Júnior conhece a caixa-preta da saúde - Elio Gaspari

 Folha de S. Paulo - O Globo

Ministro Luís Roberto Barroso poderá homologar a papelada da colaboração do empresário José Seripieri Júnior, da Qualicorp, feita à Procuradoria-Geral da República (PGR)

Nesta semana, o ministro Luís Roberto Barroso poderá homologar a papelada da colaboração do empresário José Seripieri Júnior, da Qualicorp, feita à Procuradoria-Geral da República (PGR). Há mais de uma semana, a repórter Bela Megale revelou que Júnior, como ele é conhecido, concordou em pagar R$ 200 milhões à Viúva pelas transações em que se meteu, alimentando caixas de políticos. Em julho, ele passou três dias na cadeia, e sua colaboração foi antecedida pela de um sócio.

Chegando a valer cerca de R$ 4 bilhões, a Qualicorp tornou-se uma campeã organizando planos coletivos de saúde. Como uma jabuticaba, ela nunca foi uma operadora, mas Júnior tornou-se um bilionário trabalhando num mercado onde se misturam capilés para políticos que colocam jabutis nas leis e azeitam-se promiscuidades com as agências reguladoras.

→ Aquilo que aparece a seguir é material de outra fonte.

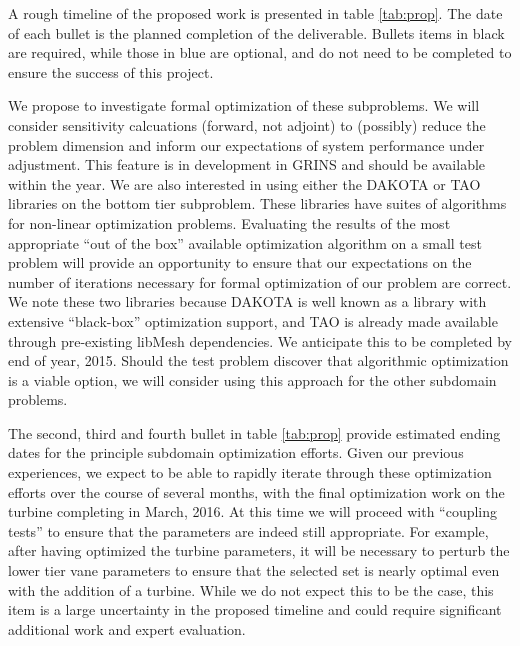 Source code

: 

%
%
A rough timeline of the proposed work is presented in table
\ref{tab:prop}. The date of each bullet is the planned completion of the
deliverable. Bullets items in black are required, while those in blue
are optional, and do not need to be completed to ensure the
success of this project. 

% 
% 
We propose to investigate formal optimization of these subproblems. 
We will consider sensitivity calcuations (forward, not adjoint)
to (possibly) reduce the problem dimension and inform our expectations
of system performance under adjustment. This feature is in development
in GRINS and should be available within the year. We are also interested
in using either the DAKOTA\cite{adams2013dakota} or
TAO\cite{tao-user-ref} libraries on the bottom tier subproblem. These
libraries have suites of algorithms for non-linear optimization
problems. Evaluating the results of the most appropriate ``out of the
box'' available optimization algorithm on a small test problem will
provide an opportunity to ensure that our expectations on the number of
iterations necessary for formal optimization of our problem are correct. 
We note these two libraries because DAKOTA is well known as a library
with extensive ``black-box'' optimization support, and TAO is already
made available through pre-existing libMesh dependencies. We anticipate
this to be completed by end of year, 2015. Should the test problem
discover that algorithmic optimization is a viable option, we will
consider using this approach for the other subdomain problems. 
%
%

The second, third and fourth bullet in table \ref{tab:prop} provide
estimated ending dates for the principle subdomain optimization
efforts. Given our previous experiences, we expect to be able to rapidly
iterate through these optimization efforts over the course of several
months, with the final optimization work on the turbine completing in
March, 2016. At this time we will proceed with ``coupling tests'' to
ensure that the parameters are indeed still appropriate. For example,
after having optimized the turbine parameters, it will be necessary to
perturb the lower tier vane parameters to ensure that the selected set
is nearly optimal even with the addition of a turbine. While we do not
expect this to be the case, this item is a large uncertainty in the
proposed timeline and could
require significant additional work and expert evaluation.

Finalmente, o Ministério Público acercou-se desse mercado. A Lava-Jato chegou perto, mas distraiu-se. Deltan Dallagnol, ex-coordenador da força-tarefa, recebeu pelo menos R$ 580 mil fazendo palestras para plateias da Unimed. Ele explicou que repassava os valores a entidades filantrópicas.

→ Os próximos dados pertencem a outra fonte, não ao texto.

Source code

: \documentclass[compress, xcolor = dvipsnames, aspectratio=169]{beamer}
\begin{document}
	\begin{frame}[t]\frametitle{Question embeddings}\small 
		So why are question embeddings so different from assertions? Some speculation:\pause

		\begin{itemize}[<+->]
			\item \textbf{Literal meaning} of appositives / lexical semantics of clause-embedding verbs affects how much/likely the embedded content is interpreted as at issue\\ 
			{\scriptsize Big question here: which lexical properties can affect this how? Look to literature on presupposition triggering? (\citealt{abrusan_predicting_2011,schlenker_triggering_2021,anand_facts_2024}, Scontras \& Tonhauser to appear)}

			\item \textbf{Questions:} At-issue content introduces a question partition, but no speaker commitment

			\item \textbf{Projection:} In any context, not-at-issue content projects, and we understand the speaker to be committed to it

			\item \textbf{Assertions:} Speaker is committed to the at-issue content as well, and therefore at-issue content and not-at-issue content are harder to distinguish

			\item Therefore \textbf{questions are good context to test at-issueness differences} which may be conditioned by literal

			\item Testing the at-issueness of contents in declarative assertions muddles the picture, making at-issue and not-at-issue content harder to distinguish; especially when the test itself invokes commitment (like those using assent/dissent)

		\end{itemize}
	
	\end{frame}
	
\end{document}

Quando a colaboração de Júnior for conhecida, será possível avaliar a sua profundidade. A operação Lava-Jato começou com muito menos, pois nela o fio da meada foi puxado a partir de um posto de gasolina que lavava dinheiro. A memória da Qualicorp, ou de qualquer grande operadora, guarda muito mais que isso. Os procuradores de Curitiba puxaram os fios e deu no que deu. A PGR está com o novelo na mão. Sabe-se que negociou uma multa milionária, mas a questão está também em outro lugar: na máquina desse mercado.

Pode-se dar de barato que a colaboração de Júnior levará para a mesa alguns políticos, provavelmente figurinhas fáceis de outros escândalos, alguns confessos, ou notoriamente mentirosos. Pelo cheiro da brilhantina, cairá na roda um doutor que queria cobrar os serviços do SUS.

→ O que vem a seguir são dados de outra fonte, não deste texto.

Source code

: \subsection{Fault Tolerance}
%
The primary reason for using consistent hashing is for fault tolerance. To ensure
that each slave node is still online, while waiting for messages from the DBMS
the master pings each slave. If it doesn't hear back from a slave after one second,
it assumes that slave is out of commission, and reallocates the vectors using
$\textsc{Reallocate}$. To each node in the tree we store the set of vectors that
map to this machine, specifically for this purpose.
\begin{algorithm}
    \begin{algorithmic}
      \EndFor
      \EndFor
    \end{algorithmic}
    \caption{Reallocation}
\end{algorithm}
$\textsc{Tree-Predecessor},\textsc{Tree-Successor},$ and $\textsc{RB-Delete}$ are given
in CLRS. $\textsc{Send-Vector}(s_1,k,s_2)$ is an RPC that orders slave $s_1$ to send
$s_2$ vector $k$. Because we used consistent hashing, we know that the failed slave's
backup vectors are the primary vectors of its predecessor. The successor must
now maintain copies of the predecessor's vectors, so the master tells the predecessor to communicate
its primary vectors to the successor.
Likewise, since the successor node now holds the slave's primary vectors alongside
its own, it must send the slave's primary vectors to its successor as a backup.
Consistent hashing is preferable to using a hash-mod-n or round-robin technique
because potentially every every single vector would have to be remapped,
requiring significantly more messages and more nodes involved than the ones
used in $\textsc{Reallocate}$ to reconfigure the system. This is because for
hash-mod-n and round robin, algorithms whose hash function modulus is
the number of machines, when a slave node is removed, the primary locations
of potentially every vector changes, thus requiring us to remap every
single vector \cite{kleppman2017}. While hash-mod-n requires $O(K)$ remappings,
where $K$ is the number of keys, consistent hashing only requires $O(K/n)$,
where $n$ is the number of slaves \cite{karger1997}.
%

O valor da colaboração de Júnior poderá ser avaliada se ela tratar do funcionamento da porta giratória pela qual maganos saem do mercado e vão para as agências reguladoras, ou fazem o caminho inverso, sempre enriquecendo. Noutra vertente, pode-se vir a saber como se enfiou um jabuti numa Medida Provisória de 2015. Ele reduzia o valor unitário das multas aplicadas pela Agência Nacional de Saúde Suplementar quando o volume passasse de certos limites. Em bom português: quem delinquir muito pagaria menos que quem delinquiu pouco. Dilma Rousseff vetou o jabuti. Trata-se de perguntar, ouvir, anotar o nome do magano e chamá-lo a depor. Se for o caso, remetê-lo à carceragem.

Seripieri Júnior fez todo o caminho do mercado, conheceu suas vísceras e no ano passado começou a montar uma empresa fechada. Nela, ao contrário das operadoras que cobrem despesas com centenas de médicos, laboratórios ou hospitais, as operadoras fechadas têm suas listas e, sobretudo, seus hospitais. Graças a isso, controlam seus custos e acabam cobrando menos.

A PGR está diante da oportunidade de abrir a caixa-preta dos planos de saúde. Basta expandir a operação abrindo um capítulo em que se fazem perguntas estranhas ao ritual, porém essenciais para o propósito da investigação. Assim foi com a Lava-Jato e assim foi com a investigação da Receita Federal e do FBI americano, que detonou as roubalheiras da cartolagem internacional do futebol.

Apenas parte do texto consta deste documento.